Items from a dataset
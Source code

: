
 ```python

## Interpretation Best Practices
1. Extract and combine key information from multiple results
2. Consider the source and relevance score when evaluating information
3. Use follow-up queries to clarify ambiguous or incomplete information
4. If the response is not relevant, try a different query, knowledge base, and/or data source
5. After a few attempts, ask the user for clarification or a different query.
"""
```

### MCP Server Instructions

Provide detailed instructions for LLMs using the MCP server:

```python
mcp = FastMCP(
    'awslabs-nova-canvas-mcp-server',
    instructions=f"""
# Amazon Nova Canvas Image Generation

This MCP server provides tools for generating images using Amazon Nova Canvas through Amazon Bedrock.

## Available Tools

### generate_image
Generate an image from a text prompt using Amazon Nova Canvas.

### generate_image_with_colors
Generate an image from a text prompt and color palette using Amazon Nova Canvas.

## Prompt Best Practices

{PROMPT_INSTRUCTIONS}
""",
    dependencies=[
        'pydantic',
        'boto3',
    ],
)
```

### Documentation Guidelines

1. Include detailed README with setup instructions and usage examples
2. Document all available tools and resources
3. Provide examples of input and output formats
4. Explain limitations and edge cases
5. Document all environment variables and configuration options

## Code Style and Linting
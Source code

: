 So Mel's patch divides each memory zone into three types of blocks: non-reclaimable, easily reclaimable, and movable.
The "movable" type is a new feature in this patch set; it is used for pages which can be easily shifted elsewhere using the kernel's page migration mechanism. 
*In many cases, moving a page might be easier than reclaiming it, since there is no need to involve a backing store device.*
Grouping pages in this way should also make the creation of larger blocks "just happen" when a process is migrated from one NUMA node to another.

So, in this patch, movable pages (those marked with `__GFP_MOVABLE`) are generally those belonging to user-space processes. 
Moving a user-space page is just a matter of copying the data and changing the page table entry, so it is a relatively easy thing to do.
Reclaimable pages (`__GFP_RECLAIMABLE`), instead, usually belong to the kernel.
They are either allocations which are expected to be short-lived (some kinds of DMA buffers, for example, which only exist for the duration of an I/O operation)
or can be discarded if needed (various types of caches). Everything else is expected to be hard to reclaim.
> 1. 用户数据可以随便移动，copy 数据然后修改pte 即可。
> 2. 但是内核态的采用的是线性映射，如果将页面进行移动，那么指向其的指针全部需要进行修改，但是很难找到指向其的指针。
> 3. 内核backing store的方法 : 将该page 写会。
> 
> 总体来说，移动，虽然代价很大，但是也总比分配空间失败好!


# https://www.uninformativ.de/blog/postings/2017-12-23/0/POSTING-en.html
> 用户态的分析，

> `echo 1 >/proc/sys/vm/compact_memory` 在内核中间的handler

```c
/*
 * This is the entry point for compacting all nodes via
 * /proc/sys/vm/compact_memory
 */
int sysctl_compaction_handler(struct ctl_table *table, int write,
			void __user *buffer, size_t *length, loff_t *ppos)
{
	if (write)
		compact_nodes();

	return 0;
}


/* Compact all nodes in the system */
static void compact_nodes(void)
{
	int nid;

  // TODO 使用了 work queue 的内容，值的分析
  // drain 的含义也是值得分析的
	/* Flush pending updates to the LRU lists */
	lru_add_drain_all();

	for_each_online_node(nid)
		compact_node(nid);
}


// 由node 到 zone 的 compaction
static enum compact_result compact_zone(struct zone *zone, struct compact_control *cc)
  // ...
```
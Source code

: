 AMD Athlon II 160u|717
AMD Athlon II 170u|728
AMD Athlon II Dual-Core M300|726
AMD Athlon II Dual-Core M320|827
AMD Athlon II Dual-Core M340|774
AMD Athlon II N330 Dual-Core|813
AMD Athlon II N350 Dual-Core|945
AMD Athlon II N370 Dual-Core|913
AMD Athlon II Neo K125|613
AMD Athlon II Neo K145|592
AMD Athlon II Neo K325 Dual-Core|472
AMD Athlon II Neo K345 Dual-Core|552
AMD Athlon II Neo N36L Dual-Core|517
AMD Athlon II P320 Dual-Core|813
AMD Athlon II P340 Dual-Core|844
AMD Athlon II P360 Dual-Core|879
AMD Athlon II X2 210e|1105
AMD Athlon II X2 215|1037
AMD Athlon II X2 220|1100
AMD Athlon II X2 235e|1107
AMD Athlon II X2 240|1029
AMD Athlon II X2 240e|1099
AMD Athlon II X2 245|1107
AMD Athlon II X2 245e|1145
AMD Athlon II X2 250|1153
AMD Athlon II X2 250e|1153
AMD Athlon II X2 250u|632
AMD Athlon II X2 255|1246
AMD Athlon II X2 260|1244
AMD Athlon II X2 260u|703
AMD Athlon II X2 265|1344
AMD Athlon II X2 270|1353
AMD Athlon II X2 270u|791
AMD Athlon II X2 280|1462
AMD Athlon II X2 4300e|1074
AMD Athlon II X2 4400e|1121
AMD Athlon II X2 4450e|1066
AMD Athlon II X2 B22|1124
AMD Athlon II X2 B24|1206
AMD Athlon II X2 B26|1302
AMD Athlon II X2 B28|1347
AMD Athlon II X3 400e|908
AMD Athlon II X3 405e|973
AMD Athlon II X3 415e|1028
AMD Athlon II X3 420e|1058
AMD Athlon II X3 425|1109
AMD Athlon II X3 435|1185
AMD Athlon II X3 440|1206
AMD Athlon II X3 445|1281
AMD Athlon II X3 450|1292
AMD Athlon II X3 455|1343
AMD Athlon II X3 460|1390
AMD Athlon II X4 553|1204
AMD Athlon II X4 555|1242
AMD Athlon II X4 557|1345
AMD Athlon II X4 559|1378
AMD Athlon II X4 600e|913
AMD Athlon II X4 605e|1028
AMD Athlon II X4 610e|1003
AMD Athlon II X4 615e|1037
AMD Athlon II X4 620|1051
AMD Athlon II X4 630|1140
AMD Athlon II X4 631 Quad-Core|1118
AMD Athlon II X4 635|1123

◆ Your assignment
Starting with the line with "AMD Athlon II X2 B22|1124" above and going on through the line with "AMD Athlon II X4 610e|1003", transcribe every line exactly, both ends included, and add nothing.

◆ Written response
AMD Athlon II X2 B22|1124
AMD Athlon II X2 B24|1206
AMD Athlon II X2 B26|1302
AMD Athlon II X2 B28|1347
AMD Athlon II X3 400e|908
AMD Athlon II X3 405e|973
AMD Athlon II X3 415e|1028
AMD Athlon II X3 420e|1058
AMD Athlon II X3 425|1109
AMD Athlon II X3 435|1185
AMD Athlon II X3 440|1206
AMD Athlon II X3 445|1281
AMD Athlon II X3 450|1292
AMD Athlon II X3 455|1343
AMD Athlon II X3 460|1390
AMD Athlon II X4 553|1204
AMD Athlon II X4 555|1242
AMD Athlon II X4 557|1345
AMD Athlon II X4 559|1378
AMD Athlon II X4 600e|913
AMD Athlon II X4 605e|1028
AMD Athlon II X4 610e|1003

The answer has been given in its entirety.